Y
ahora, del mismo modo que fechas atrás el tópico nos aconsejaba desconectar, no
queda más remedio que reconectarse. La existencia, pues, se somete a un eterno
y repetido on/of para cuyo soporte se
necesita generar nuevos ídolos a corto plazo: las fiestas de la Encina o de San
Froilán por lo que hace a lo local, el puente de la Constitución, las
Navidades… Todo ello sazonado, inevitable y convenientemente, con la obsesión
por el viaje, con los abrigos familiares y con aires festivos. Así vivimos
desde que alguien decidió apoyar su índice sobre la tecla power.
Y
son cada vez más este tipo de ídolos, que no de ideas o ideales, los que
presiden los ritmos del calendario y de las vidas en general: no hemos acabado
de contarnos el resultado de nuestras vacaciones estivales, si las hubo, y ya
estamos haciendo planes para la siguiente cita, si la hay.
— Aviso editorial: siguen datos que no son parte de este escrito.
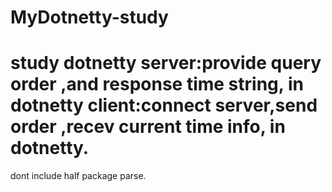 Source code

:# MyDotnetty-study
study dotnetty
server:provide query order ,and response time string, in dotnetty
client:connect server,send order ,recev current time info, in dotnetty.
=====================================================================
dont include half package parse.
Lo que queda por el
medio es sólo un tránsito pesado entre presumidas e ilusas desconexiones, que
se sobrellevan mejor, claro, si vienen acompañadas por celebraciones imbéciles
como el Halloween o el Black Friday,
que también llegarán próximamente: dos ejemplos, recurrentes como una noria, de
la absoluta conexión a la que estamos sometidos.
A
todos los efectos, es septiembre, más que ningún otro momento del año, el enclave
para el nuevo y reiterado ensamblaje, al menos desde que la organización
escolar nos fue alineando poco a poco en los usos cotidianos. Por eso regresan
también en estas fechas las novedosas colecciones a los kioscos y los
originales reportajes televisivos sobre la vuelta al cole, las miméticas
inauguraciones de todo tipo de cursos y las redundantes ofertas de
temporada. Por regresar, incluso nos
amenazan con otra edición del concurso de cantantes clónicos y, cómo no, con el
enésimos menú de los cocinillas. En fin, menos mal que pronto llegará el otoño
y podrán los ojos solazarse con la vejez cobre y amarilla del abedul, con el
pardo apagarse de los robles y con la dulce y dorada senectud de los hayedos.